The College of New Scholars, Artists, and Scientists of the Royal Society of Canada is committed to facilitating engagement amongst its membership as well as with the Royal Society of Canada and the public. In order to facilitate engagement and to showcase the expertise that is resident amongst our College members, the RSC College Webinar Series will be hosted by the Royal Society of Canada three times annually. This webinar series will be managed by the College executive on the advice of College Council and supported by Walter House.
What is Canadian Secularism?
Canadians find ourselves at a time when the nature and demands of “secularism” in Canada are both unclear and highly contested. The most immediate and high-profile touchstone for debates about secularism in Canada is Quebec’s Act respecting the laicity of the State, which regulates the wearing of religious symbols in Quebec in the name of a brand of secularism, while invoking the notwithstanding clause in the Charter to do so — the latter being the focus of a case to be heard at the Supreme Court of Canada. But debating and wrestling with the public status of religion in Canada has a deep history that interacts with political principles or ideals like multiculturalism, pluralism, sovereignty, neutrality and equality. When this is combined with the highly indeterminate and unstable concept of “secularism” itself, we are left with a nest of difficult questions to think through. Basic among those questions is the title of this webinar: “What is Canadian Secularism?”
This webinar brings together experts in religious studies, anthropology, political science, and law to explore the different understandings of secularism at play in Canada, and various frameworks that can help us better understand the contemporary politics of religious difference in Canada.
Panelists
Benjamin L. Berger is a Professor at Osgoode Hall Law School. His areas of research and teaching specialization are law and religion, legal and social theory, criminal and constitutional law, and the law of evidence. He has published broadly in these fields and is the author or editor of multiple books. Professor Berger convenes the Osgoode Colloquium in Law, Religion & Social Thought.
Allison Harell (PhD, McGill University) is a Professor of Political Science at the Université du Québec à Montreal. She is currently the co-principal investigator of the Canadian Election Study and a fellow at the Canadian Institute for Advanced Research in the Boundaries, Membership and Belonging Program. Her research in political psychology and public opinion focuses primarily on how group identities and intergroup dynamics influence politics.
Pamela E. Klassen is Professor of Study of Religion at the University of Toronto and Fellow of the Royal Society of Canada. Her books include The Story of Radio Mind: A Missionary’s Journey on Indigenous Land (U Chicago Press, 2018) and the forthcoming Making Promises: Treaties, Oaths, and Covenants in Multi-Religious and Multi-Jurisdictional Societies, co-edited with Benjamin L. Berger and Monique Scheer (U of Toronto Press). She was the William Lyon Mackenzie King Visiting Professor at Harvard University in 2022-23.
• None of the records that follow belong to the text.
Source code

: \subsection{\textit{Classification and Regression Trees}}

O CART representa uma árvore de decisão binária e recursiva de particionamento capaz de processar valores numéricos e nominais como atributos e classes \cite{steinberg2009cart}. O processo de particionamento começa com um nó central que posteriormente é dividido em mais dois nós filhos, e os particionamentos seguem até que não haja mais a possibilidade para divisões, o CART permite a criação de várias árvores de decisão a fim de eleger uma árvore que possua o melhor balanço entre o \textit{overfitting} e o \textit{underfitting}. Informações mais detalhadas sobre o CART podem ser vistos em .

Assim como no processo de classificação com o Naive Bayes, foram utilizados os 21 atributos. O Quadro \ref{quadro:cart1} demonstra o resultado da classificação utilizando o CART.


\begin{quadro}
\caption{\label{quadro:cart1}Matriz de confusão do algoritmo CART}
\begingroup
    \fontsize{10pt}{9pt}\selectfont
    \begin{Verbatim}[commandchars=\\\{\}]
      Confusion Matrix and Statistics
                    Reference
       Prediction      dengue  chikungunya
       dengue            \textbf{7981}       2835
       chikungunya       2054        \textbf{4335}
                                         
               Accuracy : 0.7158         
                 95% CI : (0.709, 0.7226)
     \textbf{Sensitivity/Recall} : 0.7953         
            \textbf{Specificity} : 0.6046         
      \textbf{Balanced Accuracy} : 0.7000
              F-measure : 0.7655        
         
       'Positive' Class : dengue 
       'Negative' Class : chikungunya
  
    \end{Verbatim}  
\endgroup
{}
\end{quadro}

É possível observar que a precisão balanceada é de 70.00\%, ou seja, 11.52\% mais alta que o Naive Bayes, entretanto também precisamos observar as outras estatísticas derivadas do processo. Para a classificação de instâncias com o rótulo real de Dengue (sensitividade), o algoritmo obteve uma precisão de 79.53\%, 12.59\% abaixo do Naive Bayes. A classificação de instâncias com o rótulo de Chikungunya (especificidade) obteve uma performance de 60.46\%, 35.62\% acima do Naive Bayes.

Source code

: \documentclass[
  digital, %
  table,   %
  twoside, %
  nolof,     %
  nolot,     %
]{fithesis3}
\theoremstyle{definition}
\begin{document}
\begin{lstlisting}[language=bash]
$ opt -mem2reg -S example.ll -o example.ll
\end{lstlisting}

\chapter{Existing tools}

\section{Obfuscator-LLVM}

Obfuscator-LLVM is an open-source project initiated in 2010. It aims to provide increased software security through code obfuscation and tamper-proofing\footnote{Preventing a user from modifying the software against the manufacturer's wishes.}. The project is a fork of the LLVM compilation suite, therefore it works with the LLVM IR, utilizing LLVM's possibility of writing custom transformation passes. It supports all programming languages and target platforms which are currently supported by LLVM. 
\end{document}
David Koussens is a professor at the Faculty of Law of the Université de Sherbrooke. A jurist and sociologist, he has held the Law, Religion and Secularism Research Chair since 2012. His work analyzes the evolution of legal models of secularism and the management of religious pluralism in liberal democracies. He has published L’épreuve de la neutralité (Bruylant, 2015), Secularism(s) in Contemporary France (Springer, 2023), and La laïcité organisée en Belgique francophone (Éditions de l'Université de Bruxelles, 2025).